Sin mostrar ningún cambio en su actitud que indicara que se había dado cuenta del efecto que el pasaje bíblico había causado, el joven canónigo volvió las páginas de la Biblia y empezó a leer las oraciones rituales para el entierro de los muertos.

El servicio terminó en seguida. Moviéndose entre la fila de parientes sentados en las sillas junto a la tumba, el sacerdote se dirigió a Mort Dellman y alargó la mano como lo había hecho con los otros. Dellman vaciló y luego la estrechó antes de retirarse con el sargento Jim O’Brien que estaba a su lado, sin tratar de hablar a Jake Porter o a los niños.

A medida que el grupo empezó a dispersarse, llenó el aire el zumbido de las conversaciones. Pasaría mucho tiempo antes de que en Weston se cesara de hablar de la afrenta del joven canónigo al mencionar la palabra «adulterio» en el funeral.
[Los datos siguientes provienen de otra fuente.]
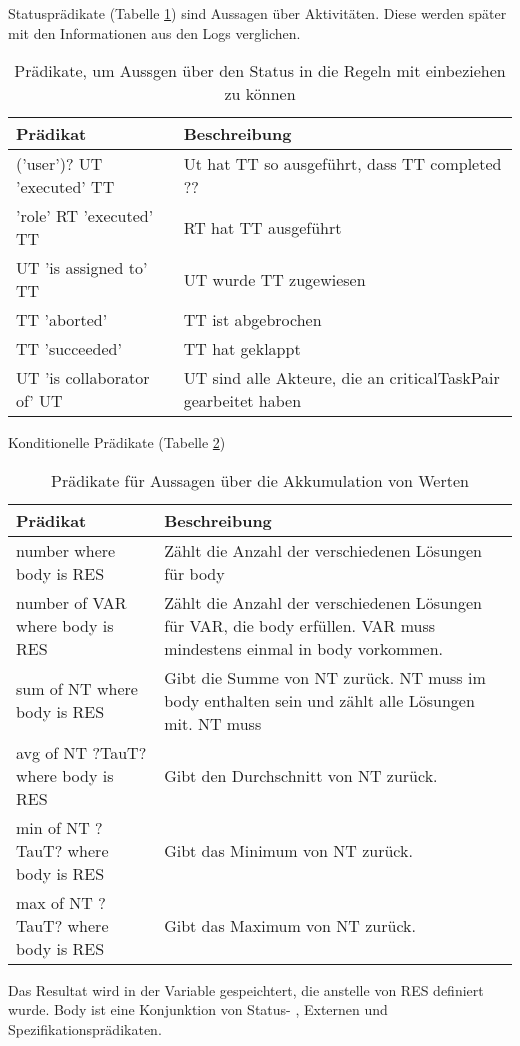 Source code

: Statusprädikate (Tabelle \ref{tab:status}) sind Aussagen über Aktivitäten. Diese werden später mit den Informationen aus den Logs verglichen. 
\begin{table}[h]
\begin{tabular} {|p{6cm}|p{10cm}|}
\hline
\textbf{Prädikat} & \textbf{Beschreibung}\\
\hline
('user')? UT 'executed' TT      & Ut hat TT so ausgeführt, dass TT completed ??\\
\hline
'role' RT 'executed' TT		& RT hat TT ausgeführt\\
\hline
UT 'is assigned to' TT		& UT wurde TT zugewiesen\\
\hline
TT 'aborted'			& TT ist abgebrochen\\
\hline
TT 'succeeded'			& TT hat geklappt \\
\hline
UT 'is collaborator of' UT	& UT sind alle Akteure, die an criticalTaskPair gearbeitet haben\\
\hline
\end{tabular}
\caption{Prädikate, um Aussgen über den Status in die Regeln mit einbeziehen zu können}
\label{tab:status}
\end{table}

Konditionelle Prädikate (Tabelle \ref{tab:conditional})
\begin{table}[h]
\begin{tabular} {|p{6cm}|p{10cm}|}
\hline
\textbf{Prädikat} & \textbf{Beschreibung}\\
\hline
number where body is RES		& Zählt die Anzahl der verschiedenen Lösungen für body \\
\hline
number of VAR where body is RES	& Zählt die Anzahl der verschiedenen Lösungen für VAR, die body erfüllen. VAR muss mindestens einmal in body vorkommen.\\
\hline
sum of NT where body is RES		& Gibt die Summe von NT zurück. NT muss im body enthalten sein und zählt alle Lösungen mit. NT muss\\
\hline
avg of NT ?TauT? where body is RES		& Gibt den Durchschnitt von NT zurück.\\
\hline
min of NT ?TauT? where body is RES		& Gibt das Minimum von NT zurück.\\
\hline
max of NT ?TauT? where body is RES		& Gibt das Maximum von NT zurück.\\
\hline
\end{tabular}
Das Resultat wird in der Variable gespeichtert, die anstelle von RES definiert wurde. Body ist eine Konjunktion von Status- , Externen und Spezifikationsprädikaten.
\caption{Prädikate für Aussagen über die Akkumulation von Werten}
\label{tab:conditional}
\end{table}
Esas cosas no se decían públicamente en una comunidad de alto sentido moral, en especial durante la celebración de un servicio de la gran Iglesia episcopal.

—La idea de leer el pasaje fue cosa suya —dijo Alice indignada mientras ella y Amy iban caminando hacia el coche, sorteando las tumbas del viejo cementerio—. Fue algo así como si perdonara lo que hizo Lorrie. Y, ¿viste cómo estrechó la mano de Mort?

Amy no contestó. Había visto a Pete Brennan y a Roy Weston a la salida del cementerio y, mientras ellos se dirigían a sus coches, envió a Alice para detenerlos.

—Estaba diciendo a Amy que es realmente sacrílego lo que este sacerdote dijo —les informó Alice encolerizada cuando llegaron a la altura de Pete y Roy—. Apuesto a que el obispo le dará una reprimenda cuando se lo cuenten.

—Se limitó a leer las palabras de Jesús —dijo Pete.

—Eso me tiene sin cuidado. Hay cosas que no deben decirse y ésta es una de ellas.

—¿Eres tú de las que arrojan piedras? —preguntó él y Alice adoptó un aire de orgullo afectado.

—¡Pete Brennan! —gritó—. ¡Te odio!

—Lo siento, Alice —dijo él—. Creo que lo que dijo el sacerdote nos ha afectado a todos. Después de todo, ¿quiénes somos nosotros?

—No sé lo que tú puedas ser. —Alice empezó a enfadarse.

—¡Cállate, Alice! —dijo Roy Weston fastidiado.

—¡Ya voy a…!

—¡Cállate, Alice! —replicó, y Alice se calló, lastimada.

—El tío Jake me dijo que rogaría al canónigo que leyera un pasaje especial —Amy no había tomado parte en la conversación hasta ahora—. ¿Suponéis que puede haber sido idea suya?

—Eso debe haber sido —Pete Brennan miró hacia atrás donde el anciano era acompañado a su limousine—. No creo que el canónigo se hubiera atrevido a leerlo sin una solicitud por parte de la familia. Como ha dicho Alice, el obispo le hubiera reñido severamente en otro caso.

—Pero ¿por qué debía hacer el tío Jacob una cosa semejante? —dijo Alice.

—Supongo que habrá sido porque sabe que muchos de nosotros hemos criticado a Lorrie —dijo Amy, y Pete la miró sorprendido.

—La crítica ¿ha sido por lo que hizo o porque fue sorprendida? —preguntó Roy.

—Un poco de todo, creo —Amy se volvió para coger el brazo de Pete, casi como si se disculpara—. ¿Vendrás a casa a cenar, querido?

—Tal vez tenga que operar al niño de Janet Monroe y tengo una conferencia con el personal en el hospital —le dijo—. Posiblemente llegue tarde, pero estaré en casa lo antes que pueda.

—Haré que Mary prepare la cena y se vaya a casa —dijo ella—. Pondremos los platos en el fregadero y los dejaremos para que ella los friegue mañana.

Sabía lo que ella quería indicarle y su pulso se aceleró mientras se dirigía a su coche.